A line to visit the church of the Sagrada Familia in Barcelona (Pau BARRENA / .)
Since the coronavirus pandemic began in January in a market in the Chinese city of Wuhan, a question has been recurring about what is the right way to talk about the disease: is it “el COVID-19 ″ or “la COVID-19 ″ ?.
Although in feminine it may sound weirder and is used less frequently, the truth is that we have read and heard it that way, especially in the Spanish media and newspapers, which consider it to be a feminine word. « The illness.
And that is why the RAE, once again, has had to clarify what it had already advanced in the month of May last: that both forms are valid.
And it is that the public body of consultations of this institution on Twitter assured: « The acronym‘ COVID-19 ′ that gives name to the disease normally used in masculine (« COVID-19 ») due to the influence of the genus « coronavirus » and other viral diseases (« Zika », « Ebola »), which take the name of the virus that causes them », begins in his explanation that he has three parts.
And continues: « But the use in feminine (“the COVID-19”), as the WHO does in its pages in Spanish, is justified for being a ‘disease’ (‘disease’ in English) the nucleus of the acronym (‘Coronavirus disease ‘). Both are considered valid ”.

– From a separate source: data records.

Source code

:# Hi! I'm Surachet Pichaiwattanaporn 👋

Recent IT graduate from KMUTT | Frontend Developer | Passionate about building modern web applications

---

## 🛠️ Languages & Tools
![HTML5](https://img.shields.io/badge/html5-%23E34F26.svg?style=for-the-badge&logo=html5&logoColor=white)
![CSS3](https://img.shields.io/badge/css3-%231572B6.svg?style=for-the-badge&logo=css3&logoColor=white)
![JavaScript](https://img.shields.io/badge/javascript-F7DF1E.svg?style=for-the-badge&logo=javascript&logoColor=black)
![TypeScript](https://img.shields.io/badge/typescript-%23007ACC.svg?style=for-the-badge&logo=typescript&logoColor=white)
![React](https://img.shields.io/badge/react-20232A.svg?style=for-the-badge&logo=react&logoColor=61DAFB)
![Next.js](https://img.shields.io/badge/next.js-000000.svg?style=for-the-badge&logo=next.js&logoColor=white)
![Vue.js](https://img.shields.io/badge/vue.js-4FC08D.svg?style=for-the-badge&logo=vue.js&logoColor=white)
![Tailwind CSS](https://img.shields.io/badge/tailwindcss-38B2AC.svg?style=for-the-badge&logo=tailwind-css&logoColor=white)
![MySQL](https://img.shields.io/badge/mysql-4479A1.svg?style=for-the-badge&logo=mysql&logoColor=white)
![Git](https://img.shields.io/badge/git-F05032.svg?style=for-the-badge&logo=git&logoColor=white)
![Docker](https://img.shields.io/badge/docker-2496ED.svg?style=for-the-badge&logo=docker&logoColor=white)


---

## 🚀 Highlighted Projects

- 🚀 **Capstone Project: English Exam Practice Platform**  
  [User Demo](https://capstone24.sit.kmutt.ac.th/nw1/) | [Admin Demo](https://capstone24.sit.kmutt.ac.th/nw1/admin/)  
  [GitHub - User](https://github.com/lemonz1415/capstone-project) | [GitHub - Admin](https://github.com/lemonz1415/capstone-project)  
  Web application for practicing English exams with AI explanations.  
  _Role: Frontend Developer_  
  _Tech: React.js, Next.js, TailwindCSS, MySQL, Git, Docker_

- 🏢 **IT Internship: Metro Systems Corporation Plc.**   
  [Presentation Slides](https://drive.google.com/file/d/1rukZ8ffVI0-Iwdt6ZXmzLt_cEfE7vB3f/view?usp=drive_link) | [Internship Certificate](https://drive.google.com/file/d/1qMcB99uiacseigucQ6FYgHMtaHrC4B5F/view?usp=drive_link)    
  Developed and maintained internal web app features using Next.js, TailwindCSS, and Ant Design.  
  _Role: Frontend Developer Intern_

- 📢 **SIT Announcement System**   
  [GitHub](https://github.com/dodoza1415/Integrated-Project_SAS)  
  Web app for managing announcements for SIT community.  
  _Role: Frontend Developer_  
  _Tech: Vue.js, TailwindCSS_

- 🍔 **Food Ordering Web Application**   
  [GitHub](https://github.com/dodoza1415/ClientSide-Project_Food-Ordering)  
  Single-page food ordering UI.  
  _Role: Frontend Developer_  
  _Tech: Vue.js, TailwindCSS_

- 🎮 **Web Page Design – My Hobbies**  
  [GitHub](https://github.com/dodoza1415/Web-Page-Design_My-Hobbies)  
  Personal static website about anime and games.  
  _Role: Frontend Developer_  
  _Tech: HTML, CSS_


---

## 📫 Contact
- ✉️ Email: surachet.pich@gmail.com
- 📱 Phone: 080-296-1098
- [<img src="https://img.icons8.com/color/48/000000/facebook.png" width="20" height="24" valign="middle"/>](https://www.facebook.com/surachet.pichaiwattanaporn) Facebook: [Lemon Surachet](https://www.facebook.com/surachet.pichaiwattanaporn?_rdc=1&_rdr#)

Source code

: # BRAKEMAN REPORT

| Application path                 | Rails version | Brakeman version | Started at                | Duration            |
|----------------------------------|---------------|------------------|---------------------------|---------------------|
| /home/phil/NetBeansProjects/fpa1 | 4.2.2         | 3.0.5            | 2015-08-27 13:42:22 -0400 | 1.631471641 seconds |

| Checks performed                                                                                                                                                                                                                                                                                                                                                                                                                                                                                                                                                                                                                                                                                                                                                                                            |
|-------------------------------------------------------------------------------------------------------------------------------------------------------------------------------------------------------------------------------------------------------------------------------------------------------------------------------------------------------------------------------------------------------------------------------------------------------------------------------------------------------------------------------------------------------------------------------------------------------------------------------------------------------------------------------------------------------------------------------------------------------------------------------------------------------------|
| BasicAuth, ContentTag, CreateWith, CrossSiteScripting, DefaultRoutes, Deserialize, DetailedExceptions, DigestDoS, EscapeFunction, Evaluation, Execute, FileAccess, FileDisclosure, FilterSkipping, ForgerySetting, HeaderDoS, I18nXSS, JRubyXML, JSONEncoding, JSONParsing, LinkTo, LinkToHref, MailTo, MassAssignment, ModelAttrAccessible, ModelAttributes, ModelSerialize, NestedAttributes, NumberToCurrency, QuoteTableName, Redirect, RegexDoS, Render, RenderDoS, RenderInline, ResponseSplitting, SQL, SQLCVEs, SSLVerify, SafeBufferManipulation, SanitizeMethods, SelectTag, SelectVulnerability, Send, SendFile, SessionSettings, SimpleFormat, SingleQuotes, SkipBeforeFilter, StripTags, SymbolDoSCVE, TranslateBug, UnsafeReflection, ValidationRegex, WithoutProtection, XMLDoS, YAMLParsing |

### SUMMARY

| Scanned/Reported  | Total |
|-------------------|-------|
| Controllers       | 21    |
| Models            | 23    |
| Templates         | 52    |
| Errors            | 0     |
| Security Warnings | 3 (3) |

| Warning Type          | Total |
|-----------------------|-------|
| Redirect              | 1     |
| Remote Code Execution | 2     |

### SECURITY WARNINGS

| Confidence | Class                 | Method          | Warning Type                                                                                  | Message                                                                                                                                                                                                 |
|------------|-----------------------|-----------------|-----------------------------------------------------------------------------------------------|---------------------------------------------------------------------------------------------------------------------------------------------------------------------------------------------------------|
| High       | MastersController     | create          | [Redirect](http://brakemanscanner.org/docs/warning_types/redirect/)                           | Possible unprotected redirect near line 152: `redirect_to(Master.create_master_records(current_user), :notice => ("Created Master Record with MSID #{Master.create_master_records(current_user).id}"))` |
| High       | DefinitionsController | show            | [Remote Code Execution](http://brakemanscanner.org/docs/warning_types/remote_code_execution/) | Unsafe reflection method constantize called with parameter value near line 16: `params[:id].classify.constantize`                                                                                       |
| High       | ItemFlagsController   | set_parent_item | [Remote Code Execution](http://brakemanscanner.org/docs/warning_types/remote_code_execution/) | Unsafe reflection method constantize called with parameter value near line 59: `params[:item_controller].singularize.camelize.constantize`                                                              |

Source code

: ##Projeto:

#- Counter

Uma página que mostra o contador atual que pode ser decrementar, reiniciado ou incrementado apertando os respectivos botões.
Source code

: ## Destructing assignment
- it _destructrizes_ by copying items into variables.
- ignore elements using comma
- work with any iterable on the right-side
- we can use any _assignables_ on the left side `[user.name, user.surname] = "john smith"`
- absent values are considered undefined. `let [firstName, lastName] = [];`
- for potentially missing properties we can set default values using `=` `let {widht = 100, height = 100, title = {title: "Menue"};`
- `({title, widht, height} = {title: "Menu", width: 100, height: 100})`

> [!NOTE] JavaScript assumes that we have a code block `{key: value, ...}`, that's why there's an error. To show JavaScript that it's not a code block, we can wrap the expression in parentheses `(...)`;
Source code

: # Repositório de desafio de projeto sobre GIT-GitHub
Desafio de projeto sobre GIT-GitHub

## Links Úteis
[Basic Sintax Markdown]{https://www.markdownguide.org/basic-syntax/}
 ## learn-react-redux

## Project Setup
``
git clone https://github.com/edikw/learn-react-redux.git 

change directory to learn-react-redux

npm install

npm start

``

The third tweet of the RAE thread concludes: “Its lexicalization as a common name with the form‘ covid ‘, lowercase and omitting the numerical part of the acronym, follow the same pattern ”.
In March, at the start of the pandemic, quarantine, confinement and pandemic were the three most searched words in the Dictionary of Royal Spanish Academy (RAE), which broke a historical record with 100 million digital inquiries, representing an increase in inquiries from the 30% compared to February.
The situation caused by the pandemic of coronavirus -which is not yet in the Dictionary- was the trigger for linguistic consultations, which, in 58%, are carried out via smart-phone.
« By trend, the searches related to the current exceptional situation are the majority », they explained from the RAE, and among the most searched words are state, virus, epidemic, confine, watch, contingency, decimate, care, raise awareness, chinstrap, confined, escalate, mediate, unemployment, face mask or innocuous.
Just like coronavirus neologisms, the words are not in the dictionary either de-escalated, de-scale, sanitize or covid, and it is surprising that other concepts with a large number of searches are hoax, democracy, fascism or demagogy, as well as grass or cat.
Of the 100 million queries, most come from Spain, Mexico, and Argentina, and the United States, with its large Spanish-speaking population, ranks seventh, newspaper El Mundo reported.